There a lot of talk in the news about the so called “terrorist attack” that happened at a gay club in Orlando,Florida. The shooting happened this past Sunday at a club called Pulse. The media is saying that a crazy Muslim man walked into the Club and began shooting with a semi-automatic gun. They say that about 49 people were killed and and 53 were injured. Of course the media is saying this is the worse terrorist attack in US history. They are saying that to draw more sympathy for homosexuals and the gay agenda as well. At the same time they get to paint all people who practice Islam as crazy lunatics. Which we all know is not true. Anyone who follows my blog knows I don’t support the homosexual agenda. And their push to make lesbians,transgenders and bisexuals seen as normal.
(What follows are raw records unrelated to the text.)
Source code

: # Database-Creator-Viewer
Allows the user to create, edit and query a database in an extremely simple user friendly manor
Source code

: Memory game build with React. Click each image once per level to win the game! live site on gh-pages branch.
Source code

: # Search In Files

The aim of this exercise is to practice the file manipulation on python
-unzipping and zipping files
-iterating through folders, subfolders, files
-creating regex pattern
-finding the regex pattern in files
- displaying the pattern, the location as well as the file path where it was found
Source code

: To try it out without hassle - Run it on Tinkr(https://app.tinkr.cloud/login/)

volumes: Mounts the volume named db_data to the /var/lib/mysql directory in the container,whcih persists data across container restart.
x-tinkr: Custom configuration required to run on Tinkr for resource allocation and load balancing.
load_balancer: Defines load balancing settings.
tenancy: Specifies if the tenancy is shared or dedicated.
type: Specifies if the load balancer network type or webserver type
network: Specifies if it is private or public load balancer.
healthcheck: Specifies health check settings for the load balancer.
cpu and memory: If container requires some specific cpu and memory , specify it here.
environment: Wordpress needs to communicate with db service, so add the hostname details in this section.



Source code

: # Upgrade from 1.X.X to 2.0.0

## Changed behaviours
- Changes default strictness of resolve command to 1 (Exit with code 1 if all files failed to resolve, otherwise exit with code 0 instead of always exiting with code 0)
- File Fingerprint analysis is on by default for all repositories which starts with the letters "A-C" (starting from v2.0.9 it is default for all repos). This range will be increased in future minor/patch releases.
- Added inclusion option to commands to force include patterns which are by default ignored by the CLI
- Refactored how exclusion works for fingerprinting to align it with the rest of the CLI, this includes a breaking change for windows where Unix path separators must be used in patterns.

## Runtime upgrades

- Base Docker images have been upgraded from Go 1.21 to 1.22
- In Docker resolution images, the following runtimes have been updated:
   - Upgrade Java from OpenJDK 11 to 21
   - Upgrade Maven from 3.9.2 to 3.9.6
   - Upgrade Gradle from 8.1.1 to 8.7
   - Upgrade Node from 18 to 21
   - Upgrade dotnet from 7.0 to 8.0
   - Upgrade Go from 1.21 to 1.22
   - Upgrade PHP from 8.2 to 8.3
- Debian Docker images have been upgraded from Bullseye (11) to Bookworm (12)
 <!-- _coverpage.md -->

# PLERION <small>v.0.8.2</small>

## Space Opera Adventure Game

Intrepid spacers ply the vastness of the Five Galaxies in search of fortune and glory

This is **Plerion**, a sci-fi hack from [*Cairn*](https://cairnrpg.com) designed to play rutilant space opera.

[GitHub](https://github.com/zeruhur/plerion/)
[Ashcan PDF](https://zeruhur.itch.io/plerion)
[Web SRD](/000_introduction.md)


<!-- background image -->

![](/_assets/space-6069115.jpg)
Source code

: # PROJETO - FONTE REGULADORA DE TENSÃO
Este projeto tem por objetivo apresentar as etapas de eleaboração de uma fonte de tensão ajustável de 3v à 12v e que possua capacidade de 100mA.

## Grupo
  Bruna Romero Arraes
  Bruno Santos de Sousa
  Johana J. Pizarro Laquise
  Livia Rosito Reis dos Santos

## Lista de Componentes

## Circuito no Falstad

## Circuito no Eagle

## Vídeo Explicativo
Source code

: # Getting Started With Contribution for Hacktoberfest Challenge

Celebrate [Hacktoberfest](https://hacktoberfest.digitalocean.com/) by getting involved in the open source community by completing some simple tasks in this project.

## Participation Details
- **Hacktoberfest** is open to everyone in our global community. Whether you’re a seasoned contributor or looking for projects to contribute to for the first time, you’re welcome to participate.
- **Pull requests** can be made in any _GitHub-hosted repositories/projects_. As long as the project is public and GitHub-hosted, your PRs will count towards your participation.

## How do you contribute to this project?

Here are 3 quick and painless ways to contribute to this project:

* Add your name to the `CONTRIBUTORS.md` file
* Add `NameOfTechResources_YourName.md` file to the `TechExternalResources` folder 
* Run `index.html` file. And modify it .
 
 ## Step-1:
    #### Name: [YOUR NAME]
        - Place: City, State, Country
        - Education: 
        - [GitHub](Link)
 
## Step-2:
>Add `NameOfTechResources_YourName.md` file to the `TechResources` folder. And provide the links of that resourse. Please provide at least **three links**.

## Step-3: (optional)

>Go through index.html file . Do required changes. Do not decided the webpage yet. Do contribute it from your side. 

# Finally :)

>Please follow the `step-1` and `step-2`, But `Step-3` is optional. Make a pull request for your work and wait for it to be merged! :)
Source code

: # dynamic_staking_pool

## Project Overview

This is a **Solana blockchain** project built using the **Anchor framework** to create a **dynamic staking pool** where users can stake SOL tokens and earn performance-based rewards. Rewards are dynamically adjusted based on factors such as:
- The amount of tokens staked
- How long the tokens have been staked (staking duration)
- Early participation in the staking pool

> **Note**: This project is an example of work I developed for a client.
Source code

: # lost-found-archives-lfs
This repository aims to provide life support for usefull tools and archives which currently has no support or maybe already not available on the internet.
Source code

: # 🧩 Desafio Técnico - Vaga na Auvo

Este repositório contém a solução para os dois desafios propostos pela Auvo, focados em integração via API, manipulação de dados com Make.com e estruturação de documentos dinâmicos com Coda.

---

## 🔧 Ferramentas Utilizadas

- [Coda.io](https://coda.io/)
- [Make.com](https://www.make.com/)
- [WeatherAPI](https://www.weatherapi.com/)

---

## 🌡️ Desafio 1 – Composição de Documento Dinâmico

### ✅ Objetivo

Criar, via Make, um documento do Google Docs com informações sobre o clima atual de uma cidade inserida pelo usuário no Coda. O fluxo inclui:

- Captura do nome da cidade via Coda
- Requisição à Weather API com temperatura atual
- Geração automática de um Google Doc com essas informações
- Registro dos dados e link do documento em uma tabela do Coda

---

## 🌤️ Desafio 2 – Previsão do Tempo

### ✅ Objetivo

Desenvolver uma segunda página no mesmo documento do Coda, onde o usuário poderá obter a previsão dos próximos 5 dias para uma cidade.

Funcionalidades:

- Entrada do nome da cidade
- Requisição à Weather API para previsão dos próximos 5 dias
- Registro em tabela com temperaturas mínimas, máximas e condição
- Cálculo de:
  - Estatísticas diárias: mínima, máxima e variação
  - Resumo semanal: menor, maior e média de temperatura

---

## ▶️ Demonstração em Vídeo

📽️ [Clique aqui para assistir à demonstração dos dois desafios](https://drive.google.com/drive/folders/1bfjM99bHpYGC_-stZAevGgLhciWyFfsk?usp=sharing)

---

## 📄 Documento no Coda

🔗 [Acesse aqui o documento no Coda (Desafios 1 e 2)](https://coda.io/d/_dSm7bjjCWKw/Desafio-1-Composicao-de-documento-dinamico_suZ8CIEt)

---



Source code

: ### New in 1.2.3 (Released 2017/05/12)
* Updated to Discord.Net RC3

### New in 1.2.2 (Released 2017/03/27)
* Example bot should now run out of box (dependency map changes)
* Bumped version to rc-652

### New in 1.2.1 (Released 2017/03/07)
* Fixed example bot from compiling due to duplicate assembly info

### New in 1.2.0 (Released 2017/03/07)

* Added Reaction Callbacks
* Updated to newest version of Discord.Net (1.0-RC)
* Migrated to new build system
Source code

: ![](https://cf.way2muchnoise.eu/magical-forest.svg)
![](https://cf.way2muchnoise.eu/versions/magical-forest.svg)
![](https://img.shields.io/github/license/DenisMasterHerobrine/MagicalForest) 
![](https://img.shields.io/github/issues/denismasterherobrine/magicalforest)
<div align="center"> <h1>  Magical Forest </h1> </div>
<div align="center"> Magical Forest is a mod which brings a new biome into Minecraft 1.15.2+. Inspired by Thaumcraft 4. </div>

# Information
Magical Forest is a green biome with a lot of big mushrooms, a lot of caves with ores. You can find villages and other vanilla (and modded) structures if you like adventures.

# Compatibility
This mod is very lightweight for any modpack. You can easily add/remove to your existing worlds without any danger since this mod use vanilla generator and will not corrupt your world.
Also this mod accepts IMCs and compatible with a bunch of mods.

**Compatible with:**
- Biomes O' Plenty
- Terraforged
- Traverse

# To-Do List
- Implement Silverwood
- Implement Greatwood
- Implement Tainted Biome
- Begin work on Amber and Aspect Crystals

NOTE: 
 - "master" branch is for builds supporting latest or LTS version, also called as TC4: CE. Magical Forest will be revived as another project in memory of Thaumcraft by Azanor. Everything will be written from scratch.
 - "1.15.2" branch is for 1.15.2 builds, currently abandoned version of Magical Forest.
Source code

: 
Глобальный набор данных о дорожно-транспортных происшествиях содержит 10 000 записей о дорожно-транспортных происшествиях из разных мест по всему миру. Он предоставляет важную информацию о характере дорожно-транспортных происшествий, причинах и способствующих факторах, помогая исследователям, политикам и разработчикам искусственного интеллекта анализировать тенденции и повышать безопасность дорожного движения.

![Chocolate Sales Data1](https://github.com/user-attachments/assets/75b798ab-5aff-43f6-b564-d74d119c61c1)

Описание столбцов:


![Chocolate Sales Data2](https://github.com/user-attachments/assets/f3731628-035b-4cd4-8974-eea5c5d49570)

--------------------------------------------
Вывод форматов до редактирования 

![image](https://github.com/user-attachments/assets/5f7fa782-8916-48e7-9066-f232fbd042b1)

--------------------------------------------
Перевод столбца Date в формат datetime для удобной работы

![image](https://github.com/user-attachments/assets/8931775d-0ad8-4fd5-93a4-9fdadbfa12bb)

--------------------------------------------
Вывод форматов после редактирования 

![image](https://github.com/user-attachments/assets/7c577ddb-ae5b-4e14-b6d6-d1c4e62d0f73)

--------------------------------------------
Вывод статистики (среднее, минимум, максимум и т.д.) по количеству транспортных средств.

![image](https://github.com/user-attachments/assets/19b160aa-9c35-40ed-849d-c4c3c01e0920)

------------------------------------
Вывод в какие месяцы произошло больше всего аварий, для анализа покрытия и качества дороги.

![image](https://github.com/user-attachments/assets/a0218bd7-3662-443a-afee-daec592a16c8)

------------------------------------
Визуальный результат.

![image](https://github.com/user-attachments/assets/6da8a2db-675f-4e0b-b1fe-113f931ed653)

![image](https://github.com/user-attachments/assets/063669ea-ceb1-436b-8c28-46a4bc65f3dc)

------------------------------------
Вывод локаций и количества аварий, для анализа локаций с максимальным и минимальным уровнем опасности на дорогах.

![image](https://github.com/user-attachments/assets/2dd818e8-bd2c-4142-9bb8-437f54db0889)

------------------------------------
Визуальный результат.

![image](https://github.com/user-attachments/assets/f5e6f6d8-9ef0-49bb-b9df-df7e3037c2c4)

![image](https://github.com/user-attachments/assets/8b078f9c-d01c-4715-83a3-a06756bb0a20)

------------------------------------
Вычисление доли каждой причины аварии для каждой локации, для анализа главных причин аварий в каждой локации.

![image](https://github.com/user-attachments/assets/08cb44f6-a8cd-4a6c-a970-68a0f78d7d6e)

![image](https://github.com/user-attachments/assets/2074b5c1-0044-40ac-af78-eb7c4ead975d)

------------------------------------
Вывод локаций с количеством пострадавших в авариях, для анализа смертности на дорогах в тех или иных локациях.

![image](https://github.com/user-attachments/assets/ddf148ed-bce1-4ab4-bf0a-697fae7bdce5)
Even though I consider their lifestyle anti-life and anti-African,it doesn’t mean I think they should be killed. If they are minding their own business no one has the right to just shoot them for no reason. Cold blooded murder is not the answer unless in self defense. I’ve done some research on this shooting and I have already found a few inconsistencies on the official report. Some of the eye witnesses are saying they believe there was more than one shooter. But I already know that the media and government work together so any news you get ahs already been filtered by them. You can do your own research and come to a conclusion. I have a few ideas on how and why I think this shooting happened. I wont get too deep into that for this post. But for the sake of argument let’s just say that it happened like they say it did. Is this really a terrorist attack? What is a terrorist attack? How is terror defined? It all depends on who is doing the killing.
It seems the term “terrorist attack” is only applied to a person who happens to be non white. If it is an African,Indian, Asian or Arab they are looked at as radical terrorists. But when it comes to whites committing genocide on other groups it’s never called a terrorst attack. What about dropping a bomb on a town? I would consider that an act of terror,wouldn’t you? That’s what the US government did to Black Wall Street back in 1921. What is commonly called the Tulsa Race Riots. But it should be correctly called a black massacre by the European government. More black people were killed in that slaughter than this Orlando club shooting. But many people don’t even know it happened at all.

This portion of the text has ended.